• WORK REQUEST:
Please return the lines below verbatim, beginning at the one that has "### 管理者及び店舗代表者のアカウント" and stopping after the one that has "### 管理者用管理画面", and add no other lines.

Dataset entries
——

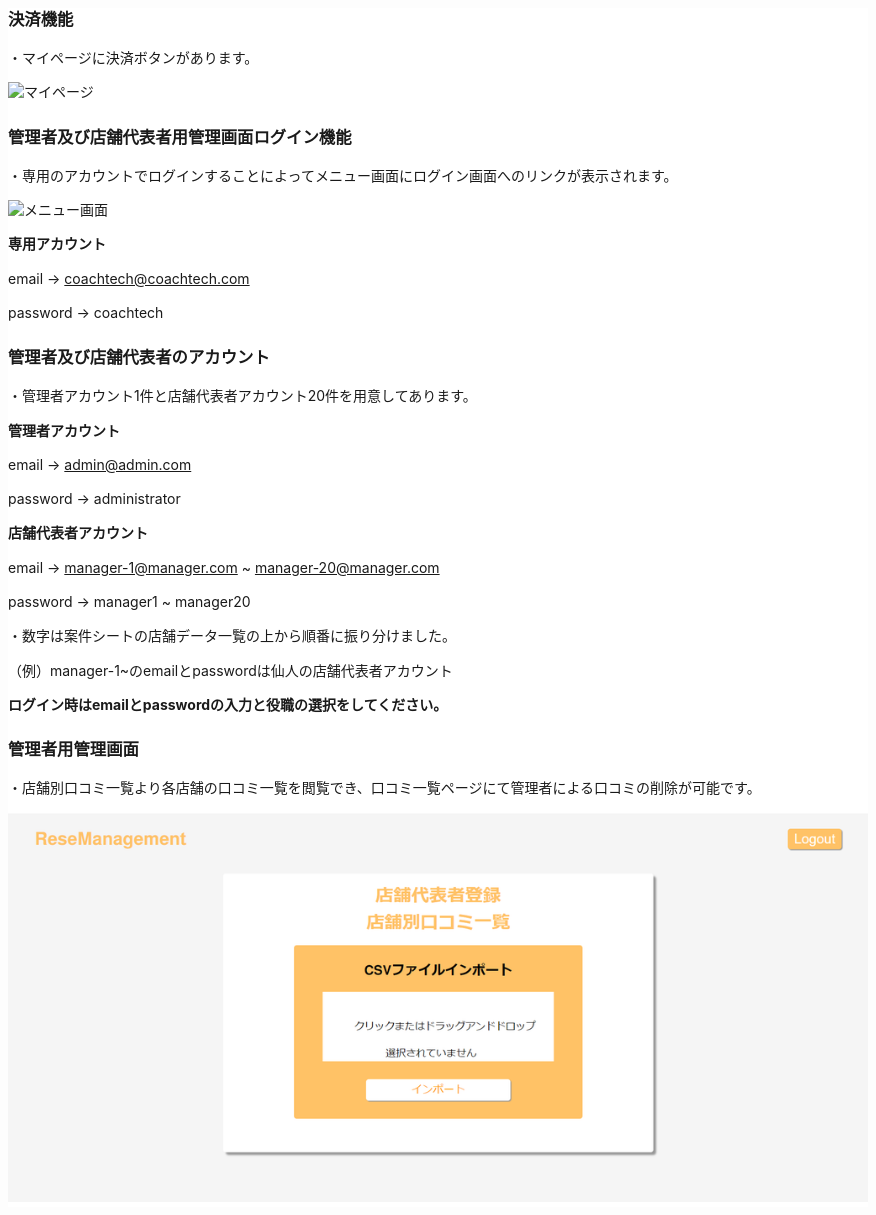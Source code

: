 ### 決済機能

・マイページに決済ボタンがあります。

![マイページ](MyPage.png)

### 管理者及び店舗代表者用管理画面ログイン機能

・専用のアカウントでログインすることによってメニュー画面にログイン画面へのリンクが表示されます。

![メニュー画面](Menu.png)

**専用アカウント**

email -> coachtech@coachtech.com

password -> coachtech

### 管理者及び店舗代表者のアカウント

・管理者アカウント1件と店舗代表者アカウント20件を用意してあります。

**管理者アカウント**

email -> admin@admin.com

password -> administrator

**店舗代表者アカウント**

email -> manager-1@manager.com ~ manager-20@manager.com

password -> manager1 ~ manager20

・数字は案件シートの店舗データ一覧の上から順番に振り分けました。

（例）manager-1~のemailとpasswordは仙人の店舗代表者アカウント

**ログイン時はemailとpasswordの入力と役職の選択をしてください。**

### 管理者用管理画面

・店舗別口コミ一覧より各店舗の口コミ一覧を閲覧でき、口コミ一覧ページにて管理者による口コミの削除が可能です。

![管理者用管理画面](AdminPage.png)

——

• TASK SOLUTION:
### 管理者及び店舗代表者のアカウント

・管理者アカウント1件と店舗代表者アカウント20件を用意してあります。

**管理者アカウント**

email -> admin@admin.com

password -> administrator

**店舗代表者アカウント**

email -> manager-1@manager.com ~ manager-20@manager.com

password -> manager1 ~ manager20

・数字は案件シートの店舗データ一覧の上から順番に振り分けました。

（例）manager-1~のemailとpasswordは仙人の店舗代表者アカウント

**ログイン時はemailとpasswordの入力と役職の選択をしてください。**

### 管理者用管理画面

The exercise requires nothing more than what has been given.